MASTER'S THESIS DEFENSE: "Application of Cosine Similarity in Bioinformatics"
Srikanth Maturu
Committee Members: Dr. Jitender Deogun (Advisor)
Dr. Ashok Samal and Dr. Etsuko Moriyama
Wednesday, December 6, 2017, 1:30 p.m.
347 Avery Hall
Abstract: Finding similar sequences to an input query sequence from a database of sequences is a very important problem in bioinformatics. Knowing if genes, proteins or RNA structures are somehow related is very useful and finding similarities here provide researchers an intuition of what could be related or reduce the search space for a further complex task. An exact near neighbors algorithm such as brute force algorithm used for this task has complexity O(m * n) where n is the database size and m is the query size. Such an algorithm face time complexity issues as the database and query sizes increase. Also, the use of alignment based similarity measures such as minimum edit distance adds additional complexity to the exact algorithm.

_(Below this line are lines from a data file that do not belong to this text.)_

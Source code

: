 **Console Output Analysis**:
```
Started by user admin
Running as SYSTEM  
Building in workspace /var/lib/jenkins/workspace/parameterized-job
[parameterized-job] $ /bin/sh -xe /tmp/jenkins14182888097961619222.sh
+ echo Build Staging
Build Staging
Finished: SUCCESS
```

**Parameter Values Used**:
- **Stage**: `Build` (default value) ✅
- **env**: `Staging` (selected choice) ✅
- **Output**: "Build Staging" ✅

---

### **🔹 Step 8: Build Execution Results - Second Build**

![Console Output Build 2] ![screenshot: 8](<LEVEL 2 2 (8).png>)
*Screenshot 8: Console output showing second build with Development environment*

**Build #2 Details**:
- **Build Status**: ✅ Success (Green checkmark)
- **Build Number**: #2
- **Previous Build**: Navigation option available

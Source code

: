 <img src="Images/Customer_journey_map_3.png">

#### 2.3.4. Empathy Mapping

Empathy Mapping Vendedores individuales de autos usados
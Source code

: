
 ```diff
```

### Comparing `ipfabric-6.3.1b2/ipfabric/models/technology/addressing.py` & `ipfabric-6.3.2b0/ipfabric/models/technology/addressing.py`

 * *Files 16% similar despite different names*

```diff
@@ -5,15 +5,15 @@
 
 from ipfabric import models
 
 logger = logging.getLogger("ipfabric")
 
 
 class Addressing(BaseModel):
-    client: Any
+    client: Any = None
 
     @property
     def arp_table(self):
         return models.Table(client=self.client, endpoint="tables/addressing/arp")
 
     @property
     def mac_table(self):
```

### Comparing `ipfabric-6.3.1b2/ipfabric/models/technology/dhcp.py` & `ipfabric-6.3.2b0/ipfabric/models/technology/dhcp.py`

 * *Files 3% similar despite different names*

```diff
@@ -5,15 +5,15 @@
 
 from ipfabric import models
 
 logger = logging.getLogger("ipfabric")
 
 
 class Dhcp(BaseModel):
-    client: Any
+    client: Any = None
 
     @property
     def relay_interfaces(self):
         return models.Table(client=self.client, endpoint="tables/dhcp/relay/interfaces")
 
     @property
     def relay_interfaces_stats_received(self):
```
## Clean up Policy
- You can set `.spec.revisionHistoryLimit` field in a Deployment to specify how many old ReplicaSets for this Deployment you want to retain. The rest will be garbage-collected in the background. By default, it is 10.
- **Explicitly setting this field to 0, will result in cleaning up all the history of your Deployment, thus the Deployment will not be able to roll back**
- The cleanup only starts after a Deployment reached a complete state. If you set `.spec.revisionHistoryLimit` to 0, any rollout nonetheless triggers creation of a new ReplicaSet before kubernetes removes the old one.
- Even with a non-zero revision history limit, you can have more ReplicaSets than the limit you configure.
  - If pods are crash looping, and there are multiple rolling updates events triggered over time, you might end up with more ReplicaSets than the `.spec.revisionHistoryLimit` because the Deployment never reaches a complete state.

In this thesis we use an alignment free method based similarity measures such as cosine similarity and squared euclidean distance by representing sequences as vectors. The cosine similarity based locality-sensitive hashing technique is used to reduce the number of pairwise comparisons while finding similar sequences to an input query.
We evaluated our algorithm on amino acid sequence datasets of size 120,000 and found that our cosine similarity based algorithm is 5-10 times faster than the exact algorithm and have 95% accuracy.